Pictures paired with source code:
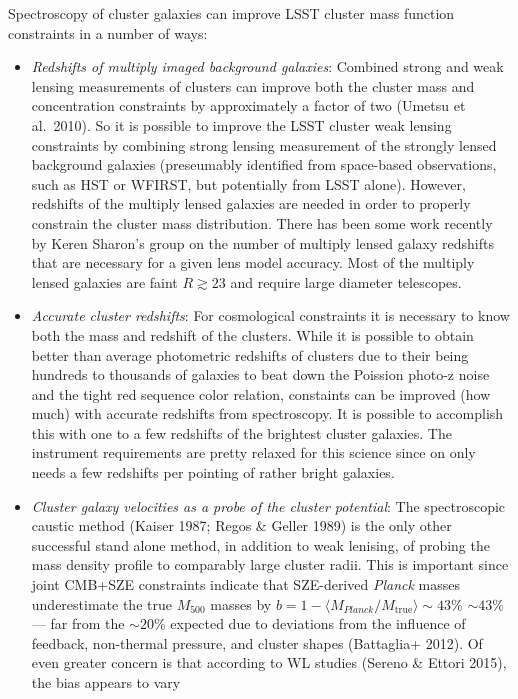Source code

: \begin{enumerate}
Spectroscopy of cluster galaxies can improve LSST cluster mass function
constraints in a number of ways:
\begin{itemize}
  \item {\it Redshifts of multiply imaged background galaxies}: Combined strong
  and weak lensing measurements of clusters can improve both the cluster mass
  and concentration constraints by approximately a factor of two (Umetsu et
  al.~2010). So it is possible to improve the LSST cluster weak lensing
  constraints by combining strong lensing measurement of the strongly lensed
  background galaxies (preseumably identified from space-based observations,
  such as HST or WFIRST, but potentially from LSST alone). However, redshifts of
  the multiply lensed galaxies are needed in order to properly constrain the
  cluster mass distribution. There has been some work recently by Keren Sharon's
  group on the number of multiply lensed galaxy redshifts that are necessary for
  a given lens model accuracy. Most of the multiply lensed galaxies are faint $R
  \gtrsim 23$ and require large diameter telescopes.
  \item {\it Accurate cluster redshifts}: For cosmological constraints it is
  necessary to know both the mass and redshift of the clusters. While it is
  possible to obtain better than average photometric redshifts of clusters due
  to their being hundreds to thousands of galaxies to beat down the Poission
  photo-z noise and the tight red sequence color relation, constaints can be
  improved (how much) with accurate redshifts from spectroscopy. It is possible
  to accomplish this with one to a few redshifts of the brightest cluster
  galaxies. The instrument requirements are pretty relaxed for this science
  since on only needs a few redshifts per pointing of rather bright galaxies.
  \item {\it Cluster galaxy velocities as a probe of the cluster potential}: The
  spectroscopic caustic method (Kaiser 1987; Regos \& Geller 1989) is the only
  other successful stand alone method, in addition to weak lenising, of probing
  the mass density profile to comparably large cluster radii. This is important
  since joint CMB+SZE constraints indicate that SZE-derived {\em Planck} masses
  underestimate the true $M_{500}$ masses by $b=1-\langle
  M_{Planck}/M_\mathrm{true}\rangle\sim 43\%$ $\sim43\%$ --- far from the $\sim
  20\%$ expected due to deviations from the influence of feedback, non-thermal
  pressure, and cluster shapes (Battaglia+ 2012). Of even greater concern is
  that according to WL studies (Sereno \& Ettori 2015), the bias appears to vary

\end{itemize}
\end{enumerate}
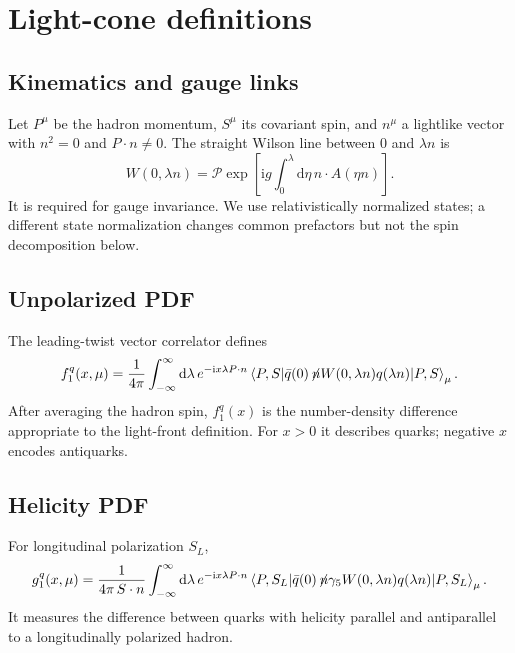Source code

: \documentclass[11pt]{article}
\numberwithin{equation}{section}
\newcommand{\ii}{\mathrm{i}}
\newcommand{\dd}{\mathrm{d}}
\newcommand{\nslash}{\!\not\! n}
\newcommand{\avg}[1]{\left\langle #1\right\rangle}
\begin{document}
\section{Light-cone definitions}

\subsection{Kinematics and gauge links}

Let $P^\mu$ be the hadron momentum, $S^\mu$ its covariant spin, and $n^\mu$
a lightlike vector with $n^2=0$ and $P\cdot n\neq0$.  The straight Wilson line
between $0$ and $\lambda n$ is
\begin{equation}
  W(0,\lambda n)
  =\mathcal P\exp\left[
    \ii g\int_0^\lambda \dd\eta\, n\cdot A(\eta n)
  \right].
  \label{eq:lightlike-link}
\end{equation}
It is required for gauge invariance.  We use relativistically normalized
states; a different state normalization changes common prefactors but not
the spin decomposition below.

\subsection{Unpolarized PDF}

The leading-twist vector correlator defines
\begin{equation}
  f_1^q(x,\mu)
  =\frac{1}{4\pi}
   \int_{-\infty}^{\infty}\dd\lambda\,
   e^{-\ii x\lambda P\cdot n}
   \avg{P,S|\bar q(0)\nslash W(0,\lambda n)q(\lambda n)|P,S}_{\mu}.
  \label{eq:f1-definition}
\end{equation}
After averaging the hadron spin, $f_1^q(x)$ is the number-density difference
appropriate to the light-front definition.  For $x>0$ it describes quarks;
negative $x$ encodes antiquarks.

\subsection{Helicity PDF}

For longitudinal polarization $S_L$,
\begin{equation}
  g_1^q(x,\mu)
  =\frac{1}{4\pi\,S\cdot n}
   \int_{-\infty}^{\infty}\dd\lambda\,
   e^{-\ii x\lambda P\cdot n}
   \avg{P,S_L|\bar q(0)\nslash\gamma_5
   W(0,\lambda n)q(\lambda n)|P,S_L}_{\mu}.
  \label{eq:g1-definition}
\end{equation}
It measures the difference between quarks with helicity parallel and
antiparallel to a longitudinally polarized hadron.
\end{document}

## [Task objective]
Copy the entries above exactly, but only from the line holding "f_1^q(x,\mu)" through the line holding "After averaging the", both included.

## [Solution for this exercise]
  f_1^q(x,\mu)
  =\frac{1}{4\pi}
   \int_{-\infty}^{\infty}\dd\lambda\,
   e^{-\ii x\lambda P\cdot n}
   \avg{P,S|\bar q(0)\nslash W(0,\lambda n)q(\lambda n)|P,S}_{\mu}.
  \label{eq:f1-definition}
\end{equation}
After averaging the hadron spin, $f_1^q(x)$ is the number-density difference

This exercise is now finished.